Specific antiepileptic drug risks determine polytherapy affect on birth defects

Abstract

Free abstract

MedWire News: The risk for birth defects associated with prenatal exposure to a combination of antiepileptic drugs is determined by the risks associated with each individual drug, a large registry study shows.

Relative to monotherapy, polytherapy significantly increased women's risk for having a baby with congenital abnormalities only if the combination of drugs included valproate, the researchers report in the Archives of Neurology.

This report is the third major study on the risk for birth defects associated with antiepileptic drugs to appear in recent weeks, with the other reports appearing in JAMA and The Lancet Neurology.

The JAMA study showed that exposure to the newer generation of antiepileptic drugs did not raise the risk for birth defects, whereas the Lancet Neurology study revealed a dose-dependent relationship between exposure and birth defect risk, even for the newer-generation drugs.

The latest study, by Lewis Holmes (MassGeneral Hospital for Children, Boston, Massachusetts, USA) and colleagues, includes 6857 pregnant women enrolled in the North American Antiepileptic Drug Pregnancy Registry between 1997 and 2010. All the women received one or more antiepileptic drugs during the first 16 weeks of pregnancy, with the two therapies most commonly prescribed being lamotrigine and carbamazepine.

In all, 1.9% of the 1441 infants exposed to lamotrigine as monotherapy had a major congenital malformation, identified up to 12 weeks after delivery.

This rate was not significantly different to the 1.5% rate among an internal comparison cohort of 408 unexposed infants born to women drawn from friends and family of women enrolled in the registry. It was also no different to the 1.6% rate among an external comparison cohort of 69,277 infants in the Active Malformations Surveillance Program at Brigham and Women's Hospital in Boston, Massachusetts.

The 55 infants exposed to lamotrigine plus valproate had a 9.1% birth defect rate, or a five-fold increase relative to lamotrigine monotherapy exposure.
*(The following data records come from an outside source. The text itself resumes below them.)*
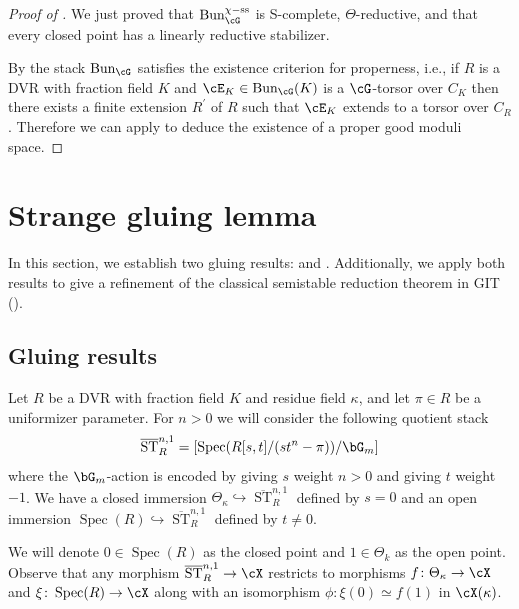 \documentclass[a4paper]{amsart}
\numberwithin{equation}{section}
\theoremstyle{plain}
\theoremstyle{definition}
\DeclareMathOperator{\Spec}{Spec}
\DeclareMathOperator{\ST}{ST}
\DeclareMathOperator{\Bun}{Bun}
\newcommand{\co}{\colon}
\renewcommand{\ss}{{\rm ss}}
\def\oST{\overline{\ST}}
\begin{document}
\begin{proof}[Proof of ] 
	We just proved that $\Bun_{\cG}^{\chi-\ss}$ is  {\textsf{S}}-complete, $\Theta$-reductive, and that every closed point has a linearly reductive stabilizer.

	By \cite[Prop.~3.3]{heinloth-stability} the stack $\Bun_{\cG}$ satisfies the existence criterion for properness, i.e., if $R$ is a DVR with fraction field $K$ and $\cE_K\in \Bun_{\cG}(K)$ is a $\cG$-torsor over $C_K$ then there exists a finite extension $R^\prime$ of $R$ such that $\cE_K$ extends to a torsor over $C_R$.  Therefore we can apply  to deduce the existence of a proper good moduli space.
\end{proof}











\appendix


\section{Strange gluing lemma}

In this section, we establish two gluing results:   and .  Additionally, we apply both results to give a refinement of the classical semistable reduction theorem in GIT ().

\subsection{Gluing results}

Let $R$ be a DVR with fraction field $K$ and residue field $\kappa$, and let $\pi \in R$ be a uniformizer parameter. For $n>0$ we will consider the following quotient stack
\[
\oST_R^{n,1} = [\Spec(R[s,t]/(s t^n - \pi)) / \bG_m]
\]
where the $\bG_m$-action is encoded by giving $s$ weight $n>0$ and giving $t$ weight $-1$. We have a closed immersion $\Theta_{\kappa} \hookrightarrow \oST^{n,1}_R$ defined by $s = 0$ and an open immersion $\Spec(R)  \hookrightarrow \oST_R^{n,1}$ defined by $t \neq 0$. 

We will denote $0 \in \Spec(R)$ as the closed point and $1 \in \Theta_k$ as the open point.  Observe that any morphism  $\oST^{n,1}_R \to \cX$ restricts to morphisms $f \co \Theta_\kappa \to \cX$ and $\xi \co \Spec(R) \to \cX$ along with an isomorphism $\phi \co \xi(0) \simeq f(1)$ in $\cX(\kappa)$. 
\end{document}
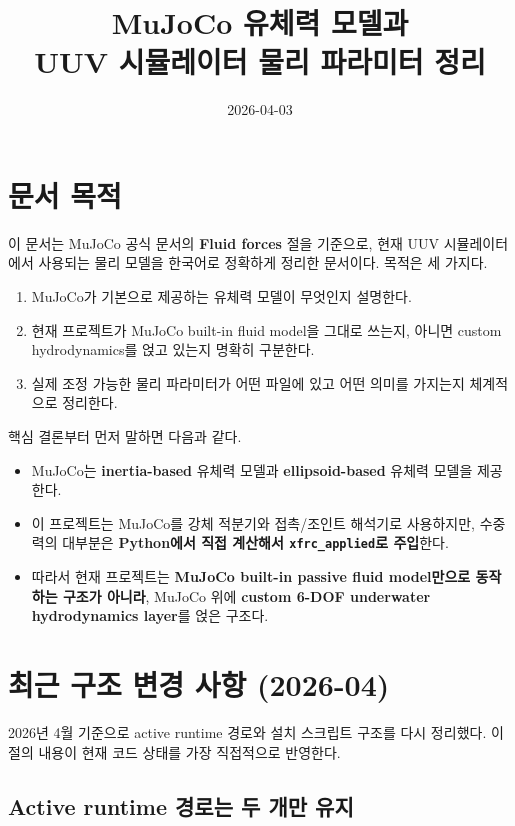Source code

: \documentclass[11pt,a4paper]{article}
\title{MuJoCo 유체력 모델과\\UUV 시뮬레이터 물리 파라미터 정리}
\author{}
\date{2026-04-03}
\begin{document}
\maketitle

\section{문서 목적}

이 문서는 MuJoCo 공식 문서의 \textbf{Fluid forces} 절을 기준으로, 현재 UUV 시뮬레이터에서 사용되는 물리 모델을 한국어로 정확하게 정리한 문서이다. 목적은 세 가지다.

\begin{enumerate}[leftmargin=2em]
  \item MuJoCo가 기본으로 제공하는 유체력 모델이 무엇인지 설명한다.
  \item 현재 프로젝트가 MuJoCo built-in fluid model을 그대로 쓰는지, 아니면 custom hydrodynamics를 얹고 있는지 명확히 구분한다.
  \item 실제 조정 가능한 물리 파라미터가 어떤 파일에 있고 어떤 의미를 가지는지 체계적으로 정리한다.
\end{enumerate}

핵심 결론부터 먼저 말하면 다음과 같다.

\begin{itemize}[leftmargin=2em]
  \item MuJoCo는 \textbf{inertia-based} 유체력 모델과 \textbf{ellipsoid-based} 유체력 모델을 제공한다.
  \item 이 프로젝트는 MuJoCo를 강체 적분기와 접촉/조인트 해석기로 사용하지만, 수중력의 대부분은 \textbf{Python에서 직접 계산해서 \texttt{xfrc\_applied}로 주입}한다.
  \item 따라서 현재 프로젝트는 \textbf{MuJoCo built-in passive fluid model만으로 동작하는 구조가 아니라}, MuJoCo 위에 \textbf{custom 6-DOF underwater hydrodynamics layer}를 얹은 구조다.
\end{itemize}

\section{최근 구조 변경 사항 (2026-04)}

2026년 4월 기준으로 active runtime 경로와 설치 스크립트 구조를 다시 정리했다. 이 절의 내용이 현재 코드 상태를 가장 직접적으로 반영한다.

\subsection{Active runtime 경로는 두 개만 유지}
\end{document}
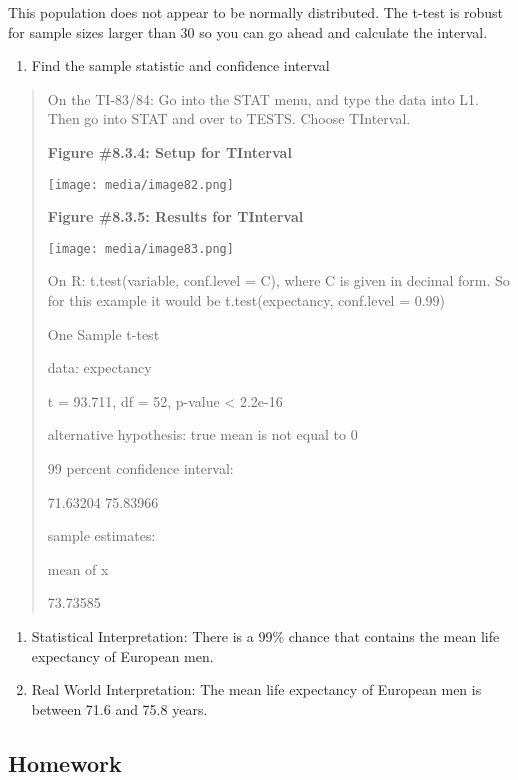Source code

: \documentclass[]{book}
\providecommand{\tightlist}{%
  \setlength{\itemsep}{0pt}\setlength{\parskip}{0pt}}
\begin{document}
This population does not appear to be normally distributed. The t-test
is robust for sample sizes larger than 30 so you can go ahead and
calculate the interval.

\begin{enumerate}
\def\labelenumi{\arabic{enumi}.}
\setcounter{enumi}{2}
\tightlist
\item
  Find the sample statistic and confidence interval
\end{enumerate}

\begin{quote}
On the TI-83/84: Go into the STAT menu, and type the data into L1.
Then go into STAT and over to TESTS. Choose TInterval.

\textbf{Figure \#8.3.4: Setup for TInterval}

\texttt{[image: media/image82.png]}

\textbf{Figure \#8.3.5: Results for TInterval}

\texttt{[image: media/image83.png]}

On R: t.test(variable, conf.level = C), where C is given in decimal
form. So for this example it would be t.test(expectancy, conf.level =
0.99)

One Sample t-test

data: expectancy

t = 93.711, df = 52, p-value \textless{} 2.2e-16

alternative hypothesis: true mean is not equal to 0

99 percent confidence interval:

71.63204 75.83966

sample estimates:

mean of x

73.73585
\end{quote}

\begin{enumerate}
\def\labelenumi{\arabic{enumi}.}
\setcounter{enumi}{3}
\item
  Statistical Interpretation: There is a 99\% chance that contains the
  mean life expectancy of European men.
\item
  Real World Interpretation: The mean life expectancy of European men
  is between 71.6 and 75.8 years.
\end{enumerate}

\hypertarget{homework-25}{%
\subsection{Homework}\label{homework-25}}
\end{document}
But the risk for birth defects associated with exposure to lamotrigine plus any other antiepileptic (450 infants) was 2.9% - not a significant increase relative to lamotrigine monotherapy.

The birth defect rate among 1012 infants exposed to carbamazepine monotherapy was 2.9%. This remained low, at 2.5%, among 326 infants exposed to carbamazepine plus any other antiepileptic drug except valproate, but was markedly higher, at 15.4%, among those exposed to carbamazepine plus valproate, or a 6.2-fold increase relative to carbamazepine monotherapy.

"Counseling for fetal risks from exposure to [antiepileptic drug] polytherapy should be based on the specific drugs included in the combinations," conclude Holmes and team.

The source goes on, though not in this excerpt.